| Task |
Line by line, copy the entries exactly, excluding the pictures.

[Stored data]
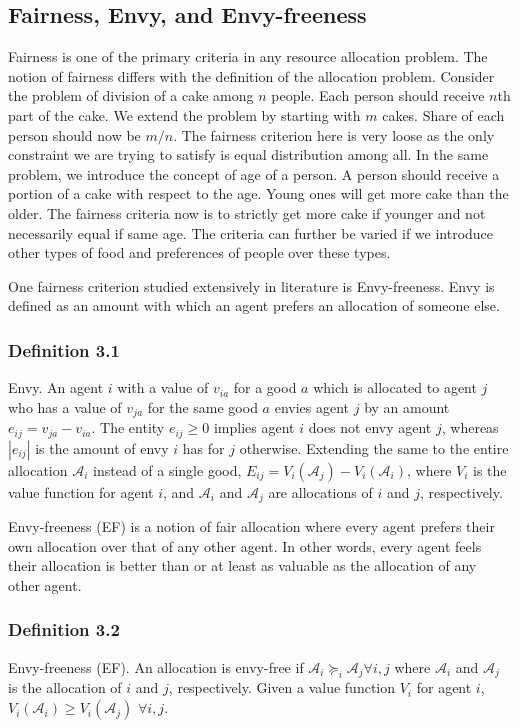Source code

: \subsection{Fairness, Envy, and Envy-freeness}
Fairness is one of the primary criteria in any resource allocation problem. The notion of fairness differs with the definition of the allocation problem. Consider the problem of division of a cake among $n$ people. Each person should receive $n$th part of the cake. We extend the problem by starting with $m$ cakes. Share of each person should now be $m/n$. The fairness criterion here is very loose as the only constraint we are trying to satisfy is equal distribution among all. In the same problem, we introduce the concept of age of a person. A person should receive a portion of a cake with respect to the age. Young ones will get more cake than the older. The fairness criteria now is to strictly get more cake if younger and not necessarily equal if same age. The criteria can further be varied if we introduce other types of food and preferences of people over these types.

One fairness criterion studied extensively in literature is Envy-freeness. Envy is defined as an amount with which an agent prefers an allocation of someone else. 

\subsubsection{Definition 3.1} Envy.
An agent $i$ with a value of $v_{ia}$ for a good $a$ which is allocated to agent $j$ who has a value of $v_{ja}$ for the same good $a$ envies agent $j$ by an
amount $e_{ij} = v_{ja} - v_{ia}$. The entity $e_{ij} \geq 0$ implies agent $i$ does not envy agent $j$, whereas $|e_{ij}|$ is the amount of envy $i$ has for $j$ otherwise. Extending the same to the entire allocation $\mathcal{A}_i$ instead of a single good, $E_{ij} = V_i(\mathcal{A}_j) - V_i(\mathcal{A}_i)$, where $V_i$ is the value function for agent $i$, and $\mathcal{A}_i$ and $\mathcal{A}_j$ are allocations of $i$ and $j$, respectively.

Envy-freeness (EF) is a notion of fair allocation where every agent prefers their own allocation over that of any other agent. In other words, every agent feels their allocation is better than or at least as valuable as the allocation of any other agent.

\subsubsection{Definition 3.2} Envy-freeness (EF).
An allocation is envy-free if $\mathcal{A}_i \succeq_i \mathcal{A}_j \forall i,j$ where $\mathcal{A}_i$ and $\mathcal{A}_j$ is the allocation of $i$ and $j$, respectively. Given a value function $V_i$ for agent $i$, $V_i(\mathcal{A}_i) \geq V_i(\mathcal{A}_j)$ $\forall i,j$.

| Written solution |
Source code

: \subsection{Fairness, Envy, and Envy-freeness}
Fairness is one of the primary criteria in any resource allocation problem. The notion of fairness differs with the definition of the allocation problem. Consider the problem of division of a cake among $n$ people. Each person should receive $n$th part of the cake. We extend the problem by starting with $m$ cakes. Share of each person should now be $m/n$. The fairness criterion here is very loose as the only constraint we are trying to satisfy is equal distribution among all. In the same problem, we introduce the concept of age of a person. A person should receive a portion of a cake with respect to the age. Young ones will get more cake than the older. The fairness criteria now is to strictly get more cake if younger and not necessarily equal if same age. The criteria can further be varied if we introduce other types of food and preferences of people over these types.

One fairness criterion studied extensively in literature is Envy-freeness. Envy is defined as an amount with which an agent prefers an allocation of someone else. 

\subsubsection{Definition 3.1} Envy.
An agent $i$ with a value of $v_{ia}$ for a good $a$ which is allocated to agent $j$ who has a value of $v_{ja}$ for the same good $a$ envies agent $j$ by an
amount $e_{ij} = v_{ja} - v_{ia}$. The entity $e_{ij} \geq 0$ implies agent $i$ does not envy agent $j$, whereas $|e_{ij}|$ is the amount of envy $i$ has for $j$ otherwise. Extending the same to the entire allocation $\mathcal{A}_i$ instead of a single good, $E_{ij} = V_i(\mathcal{A}_j) - V_i(\mathcal{A}_i)$, where $V_i$ is the value function for agent $i$, and $\mathcal{A}_i$ and $\mathcal{A}_j$ are allocations of $i$ and $j$, respectively.

Envy-freeness (EF) is a notion of fair allocation where every agent prefers their own allocation over that of any other agent. In other words, every agent feels their allocation is better than or at least as valuable as the allocation of any other agent.

\subsubsection{Definition 3.2} Envy-freeness (EF).
An allocation is envy-free if $\mathcal{A}_i \succeq_i \mathcal{A}_j \forall i,j$ where $\mathcal{A}_i$ and $\mathcal{A}_j$ is the allocation of $i$ and $j$, respectively. Given a value function $V_i$ for agent $i$, $V_i(\mathcal{A}_i) \geq V_i(\mathcal{A}_j)$ $\forall i,j$.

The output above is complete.